CMG: Quite the supergroup.

DS: They all kind of came together. And there’s the core band that everybody plays on all the songs, but then there were these little features here and there, and the songs just dictated those decisions.

CMG: Who’s going on tour?

DS: It’ll be a six-piece band: drums, bass, keys, electric guitar, acoustic guitar, background vocals. It’ll be the core band that plays on the record.

CMG: And the family?

DS: My sisters and my wife are all kind of switching. Different sections of the tour will be a different female singer. Because everybody has kids, so we’re just trying to figure that out now. Each night will either be Rachel, Megan, or Elin.

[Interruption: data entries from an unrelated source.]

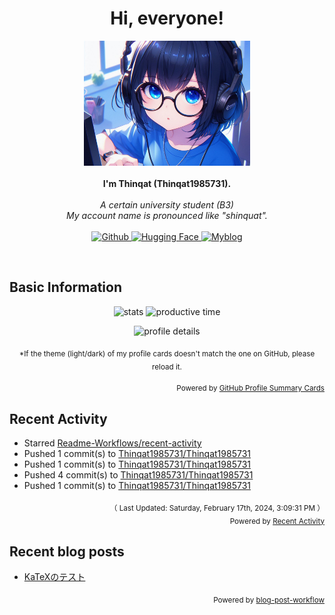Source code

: <h1 align="center">Hi, everyone!</h1>

<p align="center">
  <img src="./_11372f61-594d-4aca-8b7f-268e8b4cee96_.png" alt="Picture" height="200px"/><br><br>
  <b>I'm Thinqat (Thinqat1985731).</b><br><br>
  <i>
      A certain university student (B3)<br>My account name is pronounced like "shinquat".<br>
  </i><br>
  <a href="https://github.com/Thinqat1985731" target="_blank">
  <picture>
    <source
      srcset="https://img.shields.io/badge/GitHub-444444.svg?style=for-the-badge&logo=github"
      media="(prefers-color-scheme: dark)"
    />
    <source
      srcset="https://img.shields.io/badge/GitHub-000000.svg?style=for-the-badge&logo=github"
      media="(prefers-color-scheme: light)"
    />
    <img src="https://img.shields.io/badge/-Github-444444.svg?style=for-the-badge&logo=github" alt="Github"/>
  </picture>
  </a>
  <a href="https://huggingface.co/Thinqat1985731" target="_blank">
    <picture>
      <source
        srcset="https://img.shields.io/badge/Hugging_Face-444444.svg?style=for-the-badge"
        media="(prefers-color-scheme: dark)"
      />
      <source
        srcset="https://img.shields.io/badge/Hugging_Face-000000.svg?style=for-the-badge"
        media="(prefers-color-scheme: light)"
      />
      <img src="https://img.shields.io/badge/Hugging_Face-444444.svg?style=for-the-badge" alt="Hugging Face"/>
    </picture>
  </a>
  <a href="https://thinqat1985731.github.io/myblog/" target="_blank">
  <picture>
    <source
      srcset="https://img.shields.io/badge/Myblog-444444.svg?style=for-the-badge&logo=jekyll"
      media="(prefers-color-scheme: dark)"
    />
    <source
      srcset="https://img.shields.io/badge/Myblog-000000.svg?style=for-the-badge&logo=jekyll"
      media="(prefers-color-scheme: light)"
    />
    <img src="https://img.shields.io/badge/Myblog-444444.svg?style=for-the-badge&logo=jekyll" alt="Myblog"/>
  </picture>
  </a>
</p>
<br>

## Basic Information

<p align="center">
  <picture>
    <source
      srcset="http://github-profile-summary-cards.vercel.app/api/cards/stats?username=Thinqat1985731&theme=nord_dark"
      media="(prefers-color-scheme: dark)"
      height="160px"
    />
    <source
      srcset="http://github-profile-summary-cards.vercel.app/api/cards/stats?username=Thinqat1985731&theme=nord_bright"
      media="(prefers-color-scheme: light)"
      height="160px"
    />
    <img src="http://github-profile-summary-cards.vercel.app/api/cards/stats?username=Thinqat1985731" alt="stats"/>
  </picture>
  <picture>
    <source
      srcset="http://github-profile-summary-cards.vercel.app/api/cards/productive-time?username=Thinqat1985731&theme=nord_dark&utcOffset=9"
      media="(prefers-color-scheme: dark)"
      height="160px"
    />
    <source
      srcset="http://github-profile-summary-cards.vercel.app/api/cards/productive-time?username=Thinqat1985731&theme=nord_bright&utcOffset=9"
      media="(prefers-color-scheme: light)"
      height="160px"
    />
    <img src="http://github-profile-summary-cards.vercel.app/api/cards/stats?username=Thinqat1985731" alt="productive time"/>
  </picture>
</p>

<p align="center">
  <picture>
    <source
      srcset="http://github-profile-summary-cards.vercel.app/api/cards/profile-details?username=Thinqat1985731&utcOffset=9&theme=nord_dark"
      media="(prefers-color-scheme: dark)"
      height="155px"
    />
    <source
      srcset="http://github-profile-summary-cards.vercel.app/api/cards/profile-details?username=Thinqat1985731&utcOffset=9&theme=nord_bright"
      media="(prefers-color-scheme: light)"
      height="155px"
    />
    <img src="http://github-profile-summary-cards.vercel.app/api/cards/profile-details?username=Thinqat1985731&utcOffset=9" alt="profile details"/>
  </picture>
</p>

<p align="center"><sub>
*If the theme (light/dark) of my profile cards doesn't match the one on GitHub, please reload it.
</sub></p>

<p align="right"><sub>
  Powered by <a href="https://github-profile-summary-cards.vercel.app/demo.html">GitHub Profile Summary Cards</a>
</sub></p>

## Recent Activity


<!--RECENT_ACTIVITY:start-->
- Starred [Readme-Workflows/recent-activity](https://github.com/Readme-Workflows/recent-activity)<br>
- Pushed 1 commit(s) to [Thinqat1985731/Thinqat1985731](https://github.com/Thinqat1985731/Thinqat1985731)<br>
- Pushed 1 commit(s) to [Thinqat1985731/Thinqat1985731](https://github.com/Thinqat1985731/Thinqat1985731)<br>
- Pushed 4 commit(s) to [Thinqat1985731/Thinqat1985731](https://github.com/Thinqat1985731/Thinqat1985731)<br>
- Pushed 1 commit(s) to [Thinqat1985731/Thinqat1985731](https://github.com/Thinqat1985731/Thinqat1985731)<br>
<!--RECENT_ACTIVITY:end-->

<p align="right"><sub>
  （
  <!--RECENT_ACTIVITY:last_update-->
Last Updated: Saturday, February 17th, 2024, 3:09:31 PM
  <!--RECENT_ACTIVITY:last_update_end-->
  ）<br>
  Powered by <a href="https://github.com/Readme-Workflows/recent-activity?tab=readme-ov-file">Recent Activity</a><br>

</sub></p>

## Recent blog posts

<!-- BLOG-POST-LIST:START -->
- [KaTeXのテスト](https://thinqat1985731.github.io/myblog/2023/10/24/KaTeX%E3%81%AE%E3%83%86%E3%82%B9%E3%83%88.html)
<!-- BLOG-POST-LIST:END -->

<p align="right"><sub>
  Powered by <a href="https://github.com/gautamkrishnar/blog-post-workflow">blog-post-workflow</a>
</sub></p>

CMG: Will your kids be performing at any of the shows?

DS: No, no. When they’re old enough to decide whether or not they want to do that, then maybe.

CMG: Do they have their own costumes already?

DS: They don’t have the new ones, actually. When they were babies they all had the nurse’s uniform.

CMG: They’ll earn their stripes later.

DS: Yeah, I don’t want to force that on them.

CMG: So, what kind of costumes can we expect on the tour?

DS: It’s going to be the blue uniform. That’s set, that’s here to stay. As time goes on, I’m hoping to keep adding patches and various imagery from the record art to the actual uniforms, so it’ll be evolving.

CMG: In closing, I have to ask you what your favorite piece of New Jersey produce is.

DS: Ah, I would have to say white corn.

CMG: That’s my favorite too!

DS: Yeah, it’s gotta be the sweet corn. Actually, it’s a tie between the sweet corn and the asparagus.